Through 2015, he was the Leonard Dolezal Professor in Agricultural Law at Iowa State University in Ames, Iowa, where he was also the Director of the ISU Center for Agricultural Law and Taxation (CALT), which he founded.  Under his leadership, CALT utilized no taxpayer funds in its operations and fully funded staff salaries and benefits, as well as office rent, equipment and supplies, and travel costs from funds generated by seminars and other education-related events and materials.  At ISU he also introduced an agricultural law course into the undergraduate curriculum initially as an experimental course, ultimately building the course from the ground-up to almost 100 students in attendance by the spring semester of 2015.  He was also the highest rated speaker at the annual fall CALT tax schools every year through 2015.  Before joining Iowa State in 2004, he was an associate professor of agricultural law and extension specialist in agricultural law and policy at Kansas State. From 1991-1993, McEowen was in the full-time practice of law with Kelley, Scritsmier and Byrne in North Platte, Nebraska.

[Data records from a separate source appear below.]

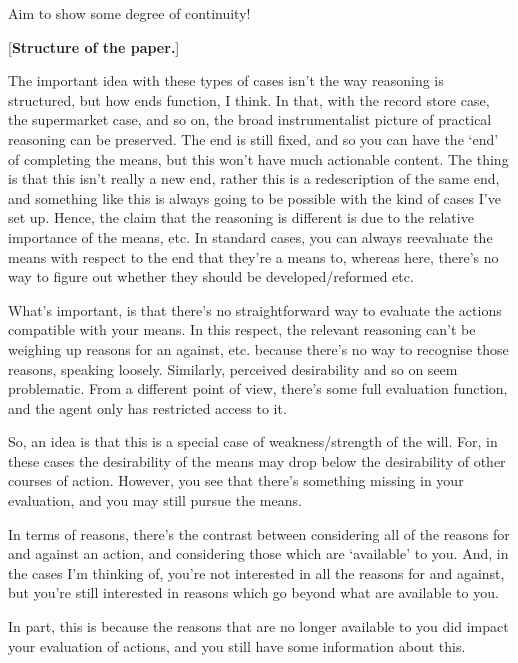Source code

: \documentclass[10pt]{article}
\begin{document}
Aim to show some degree of continuity!


\begin{center}
  [\textbf{Structure of the paper.}]
\end{center}

\newpage

The important idea with these types of cases isn't the way reasoning is structured, but how ends function, I think.
In that, with the record store case, the supermarket case, and so on, the broad instrumentalist picture of practical reasoning can be preserved.
The end is still fixed, and so you can have the `end' of completing the means, but this won't have much actionable content.
The thing is that this isn't really a new end, rather this is a redescription of the same end, and something like this is always going to be possible with the kind of cases I've set up.
Hence, the claim that the reasoning is different is due to the relative importance of the means, etc.
In standard cases, you can always reevaluate the means with respect to the end that they're a means to, whereas here, there's no way to figure out whether they should be developed/reformed etc.

What's important, is that there's no straightforward way to evaluate the actions compatible with your means.
In this respect, the relevant reasoning can't be weighing up reasons for an against, etc. because there's no way to recognise those reasons, speaking loosely.
Similarly, perceived desirability and so on seem problematic.
From a different point of view, there's some full evaluation function, and the agent only has restricted access to it.

So, an idea is that this is a special case of weakness/strength of the will.
For, in these cases the desirability of the means may drop below the desirability of other courses of action.
However, you see that there's something missing in your evaluation, and you may still pursue the means.

In terms of reasons, there's the contrast between considering all of the reasons for and against an action, and considering those which are `available' to you.
And, in the cases I'm thinking of, you're not interested in all the reasons for and against, but you're still interested in reasons which go beyond what are available to you.

In part, this is because the reasons that are no longer available to you did impact your evaluation of actions, and you still have some information about this.
\end{document}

McEowen also teaches an undergraduate course in agricultural law at Kansas State University, and has been a visiting professor of law at the University of Arkansas School of Law in Fayetteville, Arkansas, teaching in both the J.D. and L.L.M. programs. He has also previously taught at Washburn Law School and the Drake University School of Law Summer Institute in Agricultural Law.

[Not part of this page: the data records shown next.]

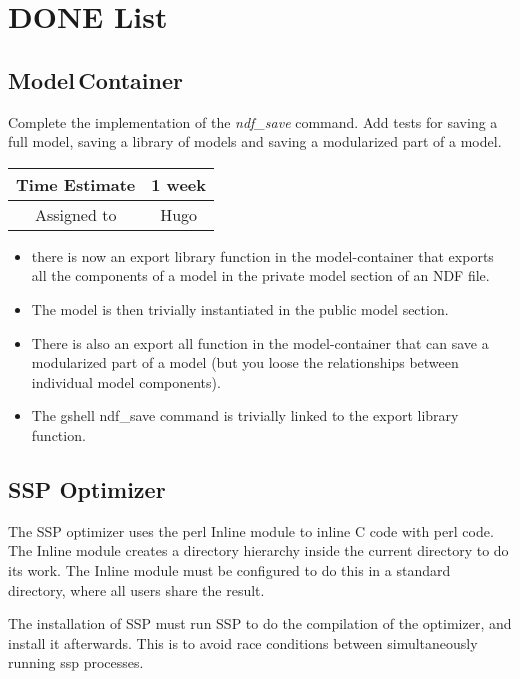\documentclass[12pt]{article}
\begin{document}
\section{DONE List}


\subsection{Model\,Container}
Complete the implementation of the {\it ndf\_save} command.  Add tests for
saving a full model, saving a library of models and saving a
modularized part of a model.

\begin{center}
  \vspace{5mm}
  \centering
  \begin{tabular}{|c|c|}
    \hline
    Time Estimate
    & 1 week \\
    \hline
    Assigned to
    & Hugo \\
    \hline
  \end{tabular}
\end{center}

\begin{itemize}
\item there is now an export library function in the model-container
  that exports all the components of a model in the private model
  section of an NDF file.
\item The model is then trivially instantiated in the public model
  section.
\item There is also an export all function in the model-container that
  can save a modularized part of a model (but you loose the
  relationships between individual model components).
\item The gshell ndf\_save command is trivially linked to the export
  library function.
\end{itemize}


\subsection{SSP Optimizer}

The SSP optimizer uses the perl Inline module to inline C code with
perl code.  The Inline module creates a directory hierarchy inside the
current directory to do its work.  The Inline module must be
configured to do this in a standard directory, where all users share
the result.

The installation of SSP must run SSP to do the compilation of the
optimizer, and install it afterwards.  This is to avoid race
conditions between simultaneously running ssp processes.
\end{document}
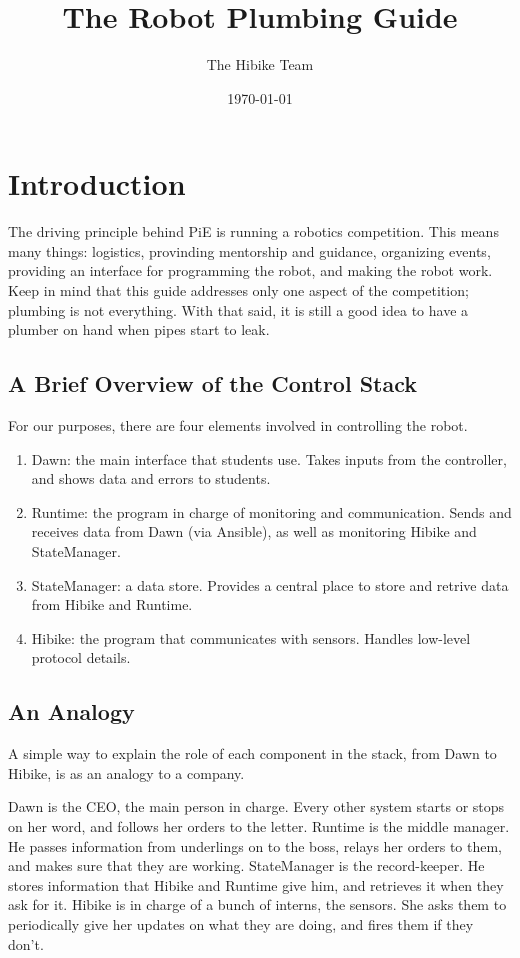 \documentclass[12pt]{book}
\title{The Robot Plumbing Guide}
\date{\today}
\author{The Hibike Team}
\begin{document}
\maketitle

\tableofcontents

\chapter{Introduction}
The driving principle behind PiE is running a robotics competition. This means many things:
logistics, provinding mentorship and guidance, organizing events,
providing an interface for programming the robot, and making
the robot work. Keep in mind that this guide addresses only one aspect
of the competition; plumbing is not everything. With that said, it is still a good
idea to have a plumber on hand when pipes start to leak.
\section{A Brief Overview of the Control Stack}
For our purposes, there are four elements involved in controlling the robot.
\begin{enumerate}
	\item Dawn: the main interface that students use. Takes inputs from the controller,
	    and shows data and errors to students.
	\item Runtime: the program in charge of monitoring and communication. Sends and receives data from
        Dawn (via Ansible), as well as monitoring Hibike and StateManager.
	\item StateManager: a data store. Provides a central place to store and retrive data from Hibike
	    and Runtime.
	\item Hibike: the program that communicates with sensors. Handles low-level protocol details.
\end{enumerate}
\section{An Analogy}
A simple way to explain the role of each component in the stack, from Dawn to Hibike, is
as an analogy to a company.

Dawn is the CEO, the main person in charge. Every other system starts or stops
on her word, and follows her orders to the letter. Runtime is the middle manager. He
passes information from underlings on to the boss, relays her orders to them, and makes
sure that they are working. StateManager is the record-keeper. He stores information
that Hibike and Runtime give him, and retrieves it when they ask for it. Hibike is
in charge of a bunch of interns, the sensors. She asks them to periodically give her
updates on what they are doing, and fires them if they don't.
\end{document}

He has published scholarly articles in the Journal of Agricultural Taxation and LawIndiana Law ReviewDrake Journal of Agricultural LawNorth Dakota Law ReviewNebraska Law ReviewMonthly Digest of Tax ArticlesTax Notes, West’s Social Security Reporting System, Toledo Law ReviewWashburn Law JournalCreighton Law ReviewAgricultural Law Update, and the Agricultural Law Digest. He is the author of Principles of Agricultural Law, an 850-page textbook/casebook that is updated twice annually, and a second 300-page book on agricultural law. His Agricultural Law and Taxation Blog, part of the Law Professor Blogs Network, contains approximately 130 detailed and fully annotated articles annually and is the most widely read agriclultural law and taxation blog online.  In mid-2017, Prof. McEowen’s new book, Agricultural Law in a Nutshell, was published by West Academic Publishing Co.  McEowen also authors the monthly publication, “Kansas Farm and Estate Law.” In addition, he co-authors Bureau of National Affairs (BNA) Tax Management Portfolios on the federal estate tax family-owned business deduction and the reporting of farm income, and is the lead author of a BNA portfolio concerning the income taxation of cooperatives.  He is also the Editor of the Iowa Bar Tax Manual, and Estate Planning for Farmers and Ranchers and Family Business Organizations, both Thomson/West publications.

Prof. McEowen conducts approximately 80-100 seminars annually across the United States for farmers, agricultural business professionals, lawyers, and other tax professionals. He also conducts two radio programs each airing twice monthly heard across the Midwest and on the worldwide web.  In addition,his two-minute radio program, “The Agricultural Law and Tax Report,” is heard each weekday by over 2 million listeners on farm radio stations from NY to CA as well as SiriusXM 147. He also can be seen as a weekly guest on RFD-TV where he discusses various agricultural law and tax topics with the RFD-TV hosts.

In 2003, McEowen was named the recipient of the American Agricultural Law Association (AALA) Distinguished Service Award, becoming the youngest recipient in AALA history.  He is also the recipient of the AALA’s award of excellence for professional scholarship. In 2006, McEowen was named the President-Elect of the AALA.

He received a B.S. with distinction from Purdue University in Management in 1986, an M.S. in Agricultural Economics from Iowa State University in 1990, and a J.D. from the Drake University School of Law in 1991.

He is a member of the Iowa and Kansas Bar Associations and is admitted to practice in Nebraska. He is also a past member of the AALA Board of Directors.